Après sa défaite, le Japon voit son territoire dominé par les forces américaines aussi bien physiquement que théoriquement : la présence des GI et la diffusion de l’American Way of Life irriguent d’objets et de nouvelles techniques toutes les strates de la société. Un nouveau style de vie se fraie un chemin et se mêle à la culture locale, donnant naissance à de nouvelles pratiques. Progressivement introduit depuis le XIXe siècle, l’assise à l’occidentale rentre de plein fouet dans les intérieurs et le tabouret « Butterfly » en est un bon exemple. Son polymorphisme continue jusque dans les matériaux employés. Développant le contreplaqué à des fins militaires, Charles (1907-1978) et Ray (1912-1988) Eames l’appliquent à leur mobilier après la guerre : la technique s’exporte et ne cesse de s’améliorer, du Danemark (voir par exemple le fauteuil « Shell » de Grete Jalk édité par P. Jeppesen, 1963) au Japon.

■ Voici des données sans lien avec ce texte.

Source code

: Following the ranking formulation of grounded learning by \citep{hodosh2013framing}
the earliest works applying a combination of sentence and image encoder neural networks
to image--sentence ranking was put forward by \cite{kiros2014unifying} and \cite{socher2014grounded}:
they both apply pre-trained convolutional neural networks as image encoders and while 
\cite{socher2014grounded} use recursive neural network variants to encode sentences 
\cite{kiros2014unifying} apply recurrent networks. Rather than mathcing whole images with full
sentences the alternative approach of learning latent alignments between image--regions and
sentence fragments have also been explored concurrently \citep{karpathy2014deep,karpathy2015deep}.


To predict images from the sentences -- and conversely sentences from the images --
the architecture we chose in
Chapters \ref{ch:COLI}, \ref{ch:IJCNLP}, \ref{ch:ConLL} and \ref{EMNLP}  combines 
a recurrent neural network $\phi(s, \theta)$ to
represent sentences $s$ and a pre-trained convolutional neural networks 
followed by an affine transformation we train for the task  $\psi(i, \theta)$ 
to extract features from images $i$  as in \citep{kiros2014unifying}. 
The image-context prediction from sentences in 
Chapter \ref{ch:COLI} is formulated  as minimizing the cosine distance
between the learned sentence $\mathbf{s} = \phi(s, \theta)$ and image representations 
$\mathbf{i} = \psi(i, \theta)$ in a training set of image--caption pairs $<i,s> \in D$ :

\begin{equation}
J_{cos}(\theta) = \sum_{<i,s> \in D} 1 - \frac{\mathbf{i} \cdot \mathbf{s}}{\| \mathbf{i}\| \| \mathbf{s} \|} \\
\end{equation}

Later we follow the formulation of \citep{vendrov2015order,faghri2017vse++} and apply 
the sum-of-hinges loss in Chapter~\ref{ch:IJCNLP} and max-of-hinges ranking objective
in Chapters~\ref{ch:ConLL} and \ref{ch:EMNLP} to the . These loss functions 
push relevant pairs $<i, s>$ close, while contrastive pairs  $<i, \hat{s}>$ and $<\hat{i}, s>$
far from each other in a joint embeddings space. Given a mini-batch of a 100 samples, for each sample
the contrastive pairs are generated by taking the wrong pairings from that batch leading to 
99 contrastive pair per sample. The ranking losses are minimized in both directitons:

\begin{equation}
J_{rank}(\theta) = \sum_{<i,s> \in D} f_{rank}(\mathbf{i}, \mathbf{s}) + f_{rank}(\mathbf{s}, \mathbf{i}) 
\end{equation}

Par ses matériaux et sa fonction, le tabouret « Butterfly » puise dans les avancées technologiques d’un Occident victorieux ; par sa forme et sa fabrication, il est parfaitement japonais, l’héritier d’une histoire aussi bien philosophique qu’esthétique. Sori Yanagi synthétise les idéaux de l’après-guerre : son tabouret, et plus généralement ses créations, est un trait d’union entre le design industriel et l’artisanat japonais, reflet de sa propre histoire.
Le reflet de Sori Yanagi
Sori Yanagi est l’un des designers japonais les plus importants de sa génération, aux premières loges de deux courants majeurs pour le design.

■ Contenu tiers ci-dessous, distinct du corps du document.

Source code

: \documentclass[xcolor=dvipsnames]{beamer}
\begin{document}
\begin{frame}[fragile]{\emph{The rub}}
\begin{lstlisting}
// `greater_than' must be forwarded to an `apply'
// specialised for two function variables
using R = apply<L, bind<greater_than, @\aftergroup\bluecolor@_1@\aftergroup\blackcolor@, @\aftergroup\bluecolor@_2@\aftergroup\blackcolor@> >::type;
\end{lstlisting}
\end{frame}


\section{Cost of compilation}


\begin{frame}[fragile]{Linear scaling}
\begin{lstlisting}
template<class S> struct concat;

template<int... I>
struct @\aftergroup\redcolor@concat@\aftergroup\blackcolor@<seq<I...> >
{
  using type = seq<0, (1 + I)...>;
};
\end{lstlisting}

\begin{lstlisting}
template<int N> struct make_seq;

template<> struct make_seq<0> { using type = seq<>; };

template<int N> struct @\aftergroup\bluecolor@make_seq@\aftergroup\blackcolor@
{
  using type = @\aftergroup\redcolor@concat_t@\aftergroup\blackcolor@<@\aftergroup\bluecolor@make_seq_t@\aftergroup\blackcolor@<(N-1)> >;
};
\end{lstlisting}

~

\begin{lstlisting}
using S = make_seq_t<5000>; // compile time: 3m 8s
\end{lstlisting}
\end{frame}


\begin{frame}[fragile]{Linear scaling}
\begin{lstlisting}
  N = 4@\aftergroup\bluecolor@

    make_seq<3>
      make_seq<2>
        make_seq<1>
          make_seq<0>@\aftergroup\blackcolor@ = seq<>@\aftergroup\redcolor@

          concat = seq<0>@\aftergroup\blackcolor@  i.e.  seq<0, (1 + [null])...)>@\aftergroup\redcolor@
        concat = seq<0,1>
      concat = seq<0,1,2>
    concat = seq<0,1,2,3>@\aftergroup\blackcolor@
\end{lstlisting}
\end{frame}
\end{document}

Sori Yanagi accompagne Charlotte Perriand (1903-1999) durant son premier séjour japonais en 1940 : assistant la designeuse française dans ses conférences, ses visites et ses expositions, il est à l’écoute des conseils qu’elle transmets à toute une génération de designers, artisans et fabricants. Elle répand la bonne parole du design industriel et du fonctionnalisme en insistant pour que jamais ne soit trahi leur identité japonaise, leur savoir-faire, leur signature. En 1952, Sori Yanagi est à l’initiative de la fondation de l’Association des designers industriels japonais (Japan Industrial Designer Association). Suivant les préceptes de sa mentor, chacune de ses créations est un condensé intelligent d’intégration des innovations contemporaines internationales et de modèles ancestraux japonais.

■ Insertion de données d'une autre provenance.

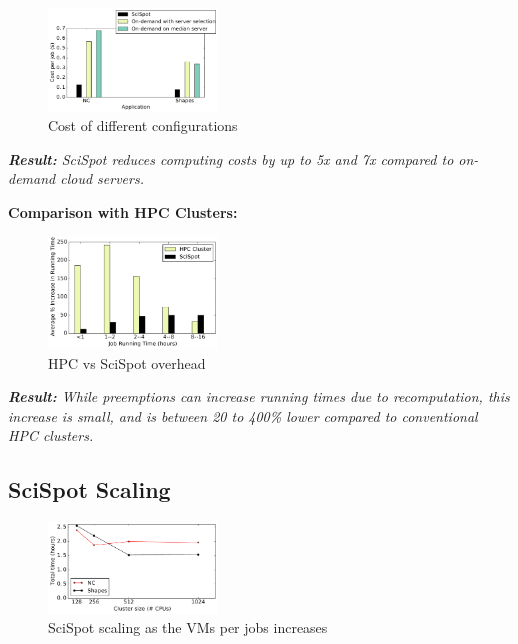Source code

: \begin{figure}
  \centering
  \includegraphics[width=0.4\textwidth]{../graphs/cost-only-bar.pdf}
  \caption{Cost of different configurations}
  \label{fig:cost-only-bar}
\end{figure}

\noindent \emph{ \textbf{Result:} SciSpot reduces computing costs by up to 5x and 7x compared to on-demand cloud servers.}


\noindent \textbf{Comparison with HPC Clusters:}

\begin{figure}[t]
  \centering 
  \includegraphics[width=0.4\textwidth]{../graphs/hpc-vs-scispot.pdf}
  \caption{HPC vs SciSpot overhead}
  \label{fig:hpc-vs-scispot}

\end{figure}

\noindent \emph{ \textbf{Result:} While preemptions can increase running times due to recomputation, this increase is small, and is between 20 to 400\% lower compared to conventional HPC clusters. }


\subsection{SciSpot Scaling}


\begin{figure}
  \includegraphics[width=0.4\textwidth]{../graphs/vm-per-job-scaling.pdf}
  \caption{SciSpot scaling as the VMs per jobs increases}
  \label{fig:vm-per-job-scaling}
\end{figure}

L’autre versant dans lequel il baigne est le mouvement Mingei, lancé dans les années 1920, partiellement en réaction à l’industrialisation, par son père, le philosophe et critique d’art Soetsu Yanagi (1889-1961) et les potiers Shoji Hamada (1894-1978) et Kanjiro Kawai (1890-1966) : prônant un retour à l’artisanat traditionnel et valorisant les objets quotidiens façonnés par l’être humain, ce courant connaît un grand succès et Sori Yanagi y est très sensible : le tabouret « Butterfly » par sa forme, ode à la culture japonaise, porte en lui certaines idées du Mingei ; preuve en est, l’affiche de l’exposition « L’esprit Mingei au Japon » au Musée du quai Branly – Jacques Chirac en 2008, arborait fièrement un exemplaire. « La véritable beauté n’est pas faite artificiellement, elle éclot naturellement » comme le designer le souligne.
Le tabouret « Butterfly » est une assise hybride : reflet d’un moment politique et social majeur, il ne trahit jamais son ascendance japonaise. Sori Yanagi réussit le tour de force de créer une nouvelle voie, synthétisant l’apport de deux branches distinctes et livre un design inondant les intérieurs depuis plus de 70 ans et conservé dans de prestigieux musées, du MoMA (New York) au MAD (Paris).